Records from a data collection

--

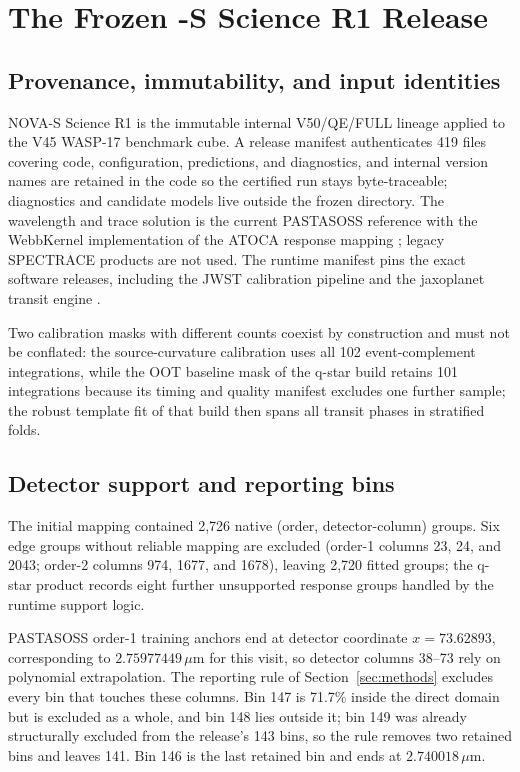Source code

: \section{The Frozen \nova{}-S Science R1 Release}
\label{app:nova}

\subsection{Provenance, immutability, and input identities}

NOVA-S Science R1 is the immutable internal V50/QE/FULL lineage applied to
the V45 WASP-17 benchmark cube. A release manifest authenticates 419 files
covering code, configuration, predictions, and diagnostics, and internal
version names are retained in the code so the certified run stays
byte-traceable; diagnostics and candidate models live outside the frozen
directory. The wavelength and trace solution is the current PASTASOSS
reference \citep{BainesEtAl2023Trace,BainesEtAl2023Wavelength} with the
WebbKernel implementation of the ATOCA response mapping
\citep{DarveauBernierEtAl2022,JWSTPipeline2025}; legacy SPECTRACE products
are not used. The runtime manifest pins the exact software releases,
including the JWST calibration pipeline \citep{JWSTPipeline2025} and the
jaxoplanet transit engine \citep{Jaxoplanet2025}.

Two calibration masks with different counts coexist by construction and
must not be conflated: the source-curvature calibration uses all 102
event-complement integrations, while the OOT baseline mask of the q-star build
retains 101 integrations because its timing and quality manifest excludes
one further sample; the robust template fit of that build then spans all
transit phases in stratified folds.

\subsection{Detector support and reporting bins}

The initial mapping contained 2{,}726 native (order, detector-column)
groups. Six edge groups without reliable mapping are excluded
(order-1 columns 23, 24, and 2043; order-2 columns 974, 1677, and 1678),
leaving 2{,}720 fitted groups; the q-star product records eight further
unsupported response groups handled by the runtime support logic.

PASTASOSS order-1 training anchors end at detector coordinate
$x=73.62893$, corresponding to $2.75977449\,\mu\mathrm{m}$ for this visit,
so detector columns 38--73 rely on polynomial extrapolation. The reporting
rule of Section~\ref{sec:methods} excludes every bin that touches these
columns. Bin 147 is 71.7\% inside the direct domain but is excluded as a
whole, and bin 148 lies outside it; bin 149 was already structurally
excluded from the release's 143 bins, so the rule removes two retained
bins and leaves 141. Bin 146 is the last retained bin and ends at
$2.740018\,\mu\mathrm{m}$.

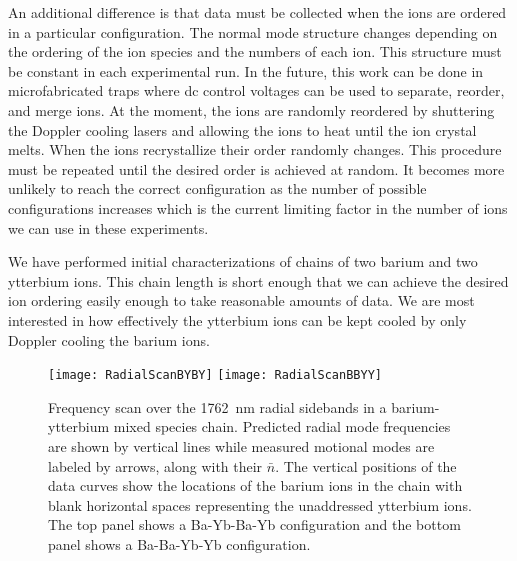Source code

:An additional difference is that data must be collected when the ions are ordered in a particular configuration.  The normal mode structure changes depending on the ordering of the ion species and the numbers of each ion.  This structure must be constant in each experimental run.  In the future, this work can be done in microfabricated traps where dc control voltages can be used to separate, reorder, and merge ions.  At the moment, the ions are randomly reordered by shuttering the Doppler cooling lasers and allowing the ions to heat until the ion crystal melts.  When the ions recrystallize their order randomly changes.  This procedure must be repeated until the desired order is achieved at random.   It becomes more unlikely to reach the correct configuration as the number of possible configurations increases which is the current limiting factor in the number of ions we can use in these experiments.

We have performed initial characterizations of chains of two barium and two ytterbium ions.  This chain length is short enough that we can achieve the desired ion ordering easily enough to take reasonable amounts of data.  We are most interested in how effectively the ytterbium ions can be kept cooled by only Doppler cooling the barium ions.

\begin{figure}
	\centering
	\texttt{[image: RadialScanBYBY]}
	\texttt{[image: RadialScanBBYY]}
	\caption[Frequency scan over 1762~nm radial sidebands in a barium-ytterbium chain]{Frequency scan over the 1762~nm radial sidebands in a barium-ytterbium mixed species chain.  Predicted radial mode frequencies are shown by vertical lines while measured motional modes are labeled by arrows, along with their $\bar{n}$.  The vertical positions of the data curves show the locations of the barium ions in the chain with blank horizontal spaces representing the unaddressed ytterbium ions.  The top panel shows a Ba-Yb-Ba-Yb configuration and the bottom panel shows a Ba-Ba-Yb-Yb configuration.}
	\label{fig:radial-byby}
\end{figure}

--

Task brief:
The output is the data above, repeated exactly, with pictures omitted.

Answer section:
Source code

: \section{The Frozen \nova{}-S Science R1 Release}
\label{app:nova}

\subsection{Provenance, immutability, and input identities}

NOVA-S Science R1 is the immutable internal V50/QE/FULL lineage applied to
the V45 WASP-17 benchmark cube. A release manifest authenticates 419 files
covering code, configuration, predictions, and diagnostics, and internal
version names are retained in the code so the certified run stays
byte-traceable; diagnostics and candidate models live outside the frozen
directory. The wavelength and trace solution is the current PASTASOSS
reference \citep{BainesEtAl2023Trace,BainesEtAl2023Wavelength} with the
WebbKernel implementation of the ATOCA response mapping
\citep{DarveauBernierEtAl2022,JWSTPipeline2025}; legacy SPECTRACE products
are not used. The runtime manifest pins the exact software releases,
including the JWST calibration pipeline \citep{JWSTPipeline2025} and the
jaxoplanet transit engine \citep{Jaxoplanet2025}.

Two calibration masks with different counts coexist by construction and
must not be conflated: the source-curvature calibration uses all 102
event-complement integrations, while the OOT baseline mask of the q-star build
retains 101 integrations because its timing and quality manifest excludes
one further sample; the robust template fit of that build then spans all
transit phases in stratified folds.

\subsection{Detector support and reporting bins}

The initial mapping contained 2{,}726 native (order, detector-column)
groups. Six edge groups without reliable mapping are excluded
(order-1 columns 23, 24, and 2043; order-2 columns 974, 1677, and 1678),
leaving 2{,}720 fitted groups; the q-star product records eight further
unsupported response groups handled by the runtime support logic.

PASTASOSS order-1 training anchors end at detector coordinate
$x=73.62893$, corresponding to $2.75977449\,\mu\mathrm{m}$ for this visit,
so detector columns 38--73 rely on polynomial extrapolation. The reporting
rule of Section~\ref{sec:methods} excludes every bin that touches these
columns. Bin 147 is 71.7\% inside the direct domain but is excluded as a
whole, and bin 148 lies outside it; bin 149 was already structurally
excluded from the release's 143 bins, so the rule removes two retained
bins and leaves 141. Bin 146 is the last retained bin and ends at
$2.740018\,\mu\mathrm{m}$.

Source code

:An additional difference is that data must be collected when the ions are ordered in a particular configuration.  The normal mode structure changes depending on the ordering of the ion species and the numbers of each ion.  This structure must be constant in each experimental run.  In the future, this work can be done in microfabricated traps where dc control voltages can be used to separate, reorder, and merge ions.  At the moment, the ions are randomly reordered by shuttering the Doppler cooling lasers and allowing the ions to heat until the ion crystal melts.  When the ions recrystallize their order randomly changes.  This procedure must be repeated until the desired order is achieved at random.   It becomes more unlikely to reach the correct configuration as the number of possible configurations increases which is the current limiting factor in the number of ions we can use in these experiments.

We have performed initial characterizations of chains of two barium and two ytterbium ions.  This chain length is short enough that we can achieve the desired ion ordering easily enough to take reasonable amounts of data.  We are most interested in how effectively the ytterbium ions can be kept cooled by only Doppler cooling the barium ions.

\begin{figure}
	\centering
	\texttt{[image: RadialScanBYBY]}
	\texttt{[image: RadialScanBBYY]}
	\caption[Frequency scan over 1762~nm radial sidebands in a barium-ytterbium chain]{Frequency scan over the 1762~nm radial sidebands in a barium-ytterbium mixed species chain.  Predicted radial mode frequencies are shown by vertical lines while measured motional modes are labeled by arrows, along with their $\bar{n}$.  The vertical positions of the data curves show the locations of the barium ions in the chain with blank horizontal spaces representing the unaddressed ytterbium ions.  The top panel shows a Ba-Yb-Ba-Yb configuration and the bottom panel shows a Ba-Ba-Yb-Yb configuration.}
	\label{fig:radial-byby}
\end{figure}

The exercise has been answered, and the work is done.